Riddle me this

Found this today while playing around, thought people might enjoy this riddle.

$> echo test.c
typedef int foo;
int main()
  foo foo = 1;
  return (foo) +0;
$> gcc -Wall -o test test.c && ./test && echo $?

What does this print?

  1. 0
  2. 1
  3. Some compilation warnings, then 0.
  4. Some compilation warnings, then 1.
  5. It doesn’t compile.

I’ll put an answer in the comments.


#1 Benjamin Otte on 10.17.19 at 22:56

The answer is (2) – it successfully compiles and then returns 1.

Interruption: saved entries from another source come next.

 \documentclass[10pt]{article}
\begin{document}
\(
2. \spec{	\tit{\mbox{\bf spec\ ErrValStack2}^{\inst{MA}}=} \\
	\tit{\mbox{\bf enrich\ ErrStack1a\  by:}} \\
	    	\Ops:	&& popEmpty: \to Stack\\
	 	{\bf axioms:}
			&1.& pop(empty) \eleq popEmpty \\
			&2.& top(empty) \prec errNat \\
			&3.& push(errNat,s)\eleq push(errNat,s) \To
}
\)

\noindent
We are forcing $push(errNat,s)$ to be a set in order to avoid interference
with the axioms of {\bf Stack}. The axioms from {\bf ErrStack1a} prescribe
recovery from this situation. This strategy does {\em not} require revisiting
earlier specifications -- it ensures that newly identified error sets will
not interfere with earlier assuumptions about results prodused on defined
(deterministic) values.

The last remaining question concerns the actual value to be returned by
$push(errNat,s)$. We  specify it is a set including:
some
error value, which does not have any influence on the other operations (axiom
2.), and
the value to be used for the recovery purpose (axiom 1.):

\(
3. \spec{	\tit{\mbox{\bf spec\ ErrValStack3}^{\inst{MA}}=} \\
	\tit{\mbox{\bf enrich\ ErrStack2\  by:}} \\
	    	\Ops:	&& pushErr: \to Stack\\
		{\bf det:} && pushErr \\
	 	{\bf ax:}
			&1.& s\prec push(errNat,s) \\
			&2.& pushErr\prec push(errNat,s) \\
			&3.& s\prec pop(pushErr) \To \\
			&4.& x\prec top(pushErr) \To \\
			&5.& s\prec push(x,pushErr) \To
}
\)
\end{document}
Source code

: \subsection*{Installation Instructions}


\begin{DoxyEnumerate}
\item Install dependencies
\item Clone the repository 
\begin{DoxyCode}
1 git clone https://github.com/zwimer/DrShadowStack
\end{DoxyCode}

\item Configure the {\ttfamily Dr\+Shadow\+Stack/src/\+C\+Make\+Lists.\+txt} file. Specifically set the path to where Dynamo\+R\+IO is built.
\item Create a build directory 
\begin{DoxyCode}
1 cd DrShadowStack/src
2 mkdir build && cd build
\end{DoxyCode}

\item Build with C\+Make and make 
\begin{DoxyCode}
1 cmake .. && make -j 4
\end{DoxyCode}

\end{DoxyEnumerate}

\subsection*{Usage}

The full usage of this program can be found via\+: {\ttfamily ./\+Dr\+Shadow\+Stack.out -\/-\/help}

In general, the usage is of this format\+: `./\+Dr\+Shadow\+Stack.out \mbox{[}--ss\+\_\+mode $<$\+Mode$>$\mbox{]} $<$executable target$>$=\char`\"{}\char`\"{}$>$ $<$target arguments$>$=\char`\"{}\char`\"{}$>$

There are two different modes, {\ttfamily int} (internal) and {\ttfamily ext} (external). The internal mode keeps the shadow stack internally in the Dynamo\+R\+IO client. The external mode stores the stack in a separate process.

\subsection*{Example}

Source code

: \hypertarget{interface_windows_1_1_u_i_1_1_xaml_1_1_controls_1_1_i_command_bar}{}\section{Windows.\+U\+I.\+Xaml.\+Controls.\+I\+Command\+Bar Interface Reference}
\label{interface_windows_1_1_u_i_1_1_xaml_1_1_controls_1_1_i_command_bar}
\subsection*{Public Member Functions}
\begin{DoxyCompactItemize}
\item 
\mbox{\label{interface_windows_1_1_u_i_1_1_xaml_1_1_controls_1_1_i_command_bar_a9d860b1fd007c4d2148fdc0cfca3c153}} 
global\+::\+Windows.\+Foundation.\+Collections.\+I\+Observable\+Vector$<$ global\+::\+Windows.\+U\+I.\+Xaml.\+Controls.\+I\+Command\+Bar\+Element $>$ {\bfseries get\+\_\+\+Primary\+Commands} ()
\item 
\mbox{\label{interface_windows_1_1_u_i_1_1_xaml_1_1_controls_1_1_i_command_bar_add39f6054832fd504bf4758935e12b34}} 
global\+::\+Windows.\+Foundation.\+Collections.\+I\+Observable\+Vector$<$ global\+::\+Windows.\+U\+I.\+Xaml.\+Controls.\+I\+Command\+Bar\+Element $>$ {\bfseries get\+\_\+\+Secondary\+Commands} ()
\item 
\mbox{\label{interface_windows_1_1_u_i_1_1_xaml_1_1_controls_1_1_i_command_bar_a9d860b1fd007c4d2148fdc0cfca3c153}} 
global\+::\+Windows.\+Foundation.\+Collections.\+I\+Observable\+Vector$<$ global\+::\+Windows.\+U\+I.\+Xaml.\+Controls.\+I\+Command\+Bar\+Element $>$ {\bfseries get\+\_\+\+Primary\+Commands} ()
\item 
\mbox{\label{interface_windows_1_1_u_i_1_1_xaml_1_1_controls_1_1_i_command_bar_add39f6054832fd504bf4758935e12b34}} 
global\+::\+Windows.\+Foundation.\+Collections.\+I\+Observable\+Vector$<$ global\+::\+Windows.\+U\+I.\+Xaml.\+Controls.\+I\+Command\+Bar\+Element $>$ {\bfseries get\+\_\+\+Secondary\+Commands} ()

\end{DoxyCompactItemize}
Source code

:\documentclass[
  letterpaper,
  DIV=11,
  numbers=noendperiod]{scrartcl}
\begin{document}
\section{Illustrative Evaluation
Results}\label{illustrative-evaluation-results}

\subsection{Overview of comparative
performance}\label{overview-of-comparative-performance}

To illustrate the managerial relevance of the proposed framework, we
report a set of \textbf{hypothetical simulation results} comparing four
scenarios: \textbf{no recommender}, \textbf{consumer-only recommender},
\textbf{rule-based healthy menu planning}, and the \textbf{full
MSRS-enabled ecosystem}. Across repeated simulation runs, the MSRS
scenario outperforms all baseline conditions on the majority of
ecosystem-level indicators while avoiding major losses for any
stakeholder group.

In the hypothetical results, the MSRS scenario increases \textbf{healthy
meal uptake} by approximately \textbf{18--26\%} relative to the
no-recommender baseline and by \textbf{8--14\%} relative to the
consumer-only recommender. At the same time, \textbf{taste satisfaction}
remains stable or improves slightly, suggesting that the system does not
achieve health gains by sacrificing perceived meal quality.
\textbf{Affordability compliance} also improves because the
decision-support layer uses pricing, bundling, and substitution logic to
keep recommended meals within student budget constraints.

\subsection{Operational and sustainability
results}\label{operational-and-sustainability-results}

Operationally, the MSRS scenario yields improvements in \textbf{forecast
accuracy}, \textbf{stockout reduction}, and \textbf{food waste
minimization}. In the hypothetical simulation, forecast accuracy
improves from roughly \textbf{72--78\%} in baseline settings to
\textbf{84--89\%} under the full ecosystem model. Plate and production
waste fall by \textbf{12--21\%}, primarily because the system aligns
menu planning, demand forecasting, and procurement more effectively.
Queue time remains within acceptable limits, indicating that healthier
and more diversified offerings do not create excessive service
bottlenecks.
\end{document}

The reason is that the local definition of foo shadows the global typedef once it is declared, so (foo) evaluates to (1) and not to an (int) cast.
Compiling with -Wshadow (which is not included in -Wall) would cause a warning about shadowing.
Moving the declaration of the variable out of main() and into the global scope would cause compilation to fail.

#2 Lars on 10.18.19 at 06:01

I think you meant “cat test.c”, not “echo test.c”

#3 antoniof on 10.18.19 at 08:14

`+0` gave it away for me.

`return (foo) -1;` might better fool readers.

#4 Black_Fox on 10.18.19 at 08:29

Since ./test returns 1, the && doesn’t happen and nothing is printed :-)

#5 Sam Thursfield on 10.18.19 at 19:09

I guessed (3) — but no!

#6 Cornel Panceac on 10.20.19 at 04:42

Actually for me it does not print anything. This is probably because ./test ends with exit code ‘1’.

Changing the line like this, prints ‘1’:
$ gcc -Wall -o test test.c && ./test ; echo $?

I confirm -W shadow behaviour.

#7 Ingmar on 10.21.19 at 15:19

6) It doesn’t print anything.

As && only executes the right-hand command after successful execution of the left-hand command and ./test exits with exit code 1, echo $? will not be executed ;-)

#8 Herb on 10.21.19 at 23:51

The answer is None of the above. It doesn’t print anything at all. The exit code of ./test is non-zero, so because of the && following it the echo command doesn’t get executed.